Action item:
Look for "size" in the material below and show each line that contains it.

--- --- ---

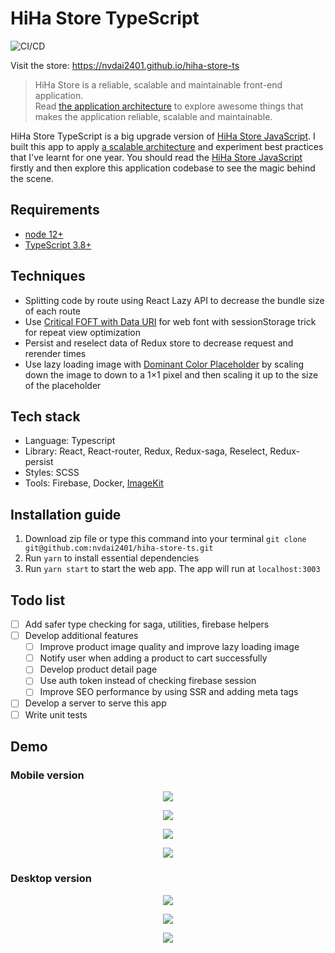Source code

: # HiHa Store TypeScript

![CI/CD](https://github.com/nvdai2401/hiha-store-ts/workflows/CI/CD/badge.svg)

Visit the store: <https://nvdai2401.github.io/hiha-store-ts>

> HiHa Store is a reliable, scalable and maintainable front-end application. <br>
> Read [the application architecture](/ARCHITECTURE.md) to explore awesome things that makes the application reliable, scalable and maintainable.

HiHa Store TypeScript is a big upgrade version of [HiHa Store JavaScript](https://github.com/nvdai2401/hiha-store). I built this app to apply [a scalable architecture](/ARCHITECTURE.md) and experiment best practices that I've learnt for one year. You should read the [HiHa Store JavaScript](https://github.com/nvdai2401/hiha-store) firstly and then explore this application codebase to see the magic behind the scene.

## Requirements

- [node 12+](https://nodejs.org/en/)
- [TypeScript 3.8+](https://www.typescriptlang.org/)

## Techniques

- Splitting code by route using React Lazy API to decrease the bundle size of each route
- Use [Critical FOFT with Data URI](https://www.zachleat.com/web/comprehensive-webfonts/#critical-foft-with-data-uri) for web font with sessionStorage trick for repeat view optimization
- Persist and reselect data of Redux store to decrease request and rerender times
- Use lazy loading image with [Dominant Color Placeholder](https://css-tricks.com/the-complete-guide-to-lazy-loading-images/) by scaling down the image to down to a 1×1 pixel and then scaling it up to the size of the placeholder

## Tech stack

- Language: Typescript
- Library: React, React-router, Redux, Redux-saga, Reselect, Redux-persist
- Styles: SCSS
- Tools: Firebase, Docker, [ImageKit](https://imagekit.io/)

## Installation guide

1. Download zip file or type this command into your terminal `git clone git@github.com:nvdai2401/hiha-store-ts.git`
2. Run `yarn` to install essential dependencies
3. Run `yarn start` to start the web app. The app will run at `localhost:3003`

## Todo list

- [ ] Add safer type checking for saga, utilities, firebase helpers
- [ ] Develop additional features
  - [ ] Improve product image quality and improve lazy loading image
  - [ ] Notify user when adding a product to cart successfully
  - [ ] Develop product detail page
  - [ ] Use auth token instead of checking firebase session
  - [ ] Improve SEO performance by using SSR and adding meta tags
- [ ] Develop a server to serve this app
- [ ] Write unit tests

## Demo

### Mobile version

<p align="center"><img src="/images/mobile_signinpage.PNG" /></p>
<p align="center"><img src="/images/mobile_userinfopage.PNG" /></p>
<p align="center"><img src="/images/mobile_collectionpage.PNG" /></p>
<p align="center"><img src="/images/mobile_payment.PNG" /></p>

### Desktop version

<p align="center"><img src="/images/desktop_homepage.PNG" /></p>
<p align="center"><img src="/images/desktop_collectionpage.PNG" /></p>
<p align="center"><img src="/images/desktop_checkoutpage.PNG" /></p>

--- --- ---

Response below:
- Splitting code by route using React Lazy API to decrease the bundle size of each route
- Use lazy loading image with [Dominant Color Placeholder](https://css-tricks.com/the-complete-guide-to-lazy-loading-images/) by scaling down the image to down to a 1×1 pixel and then scaling it up to the size of the placeholder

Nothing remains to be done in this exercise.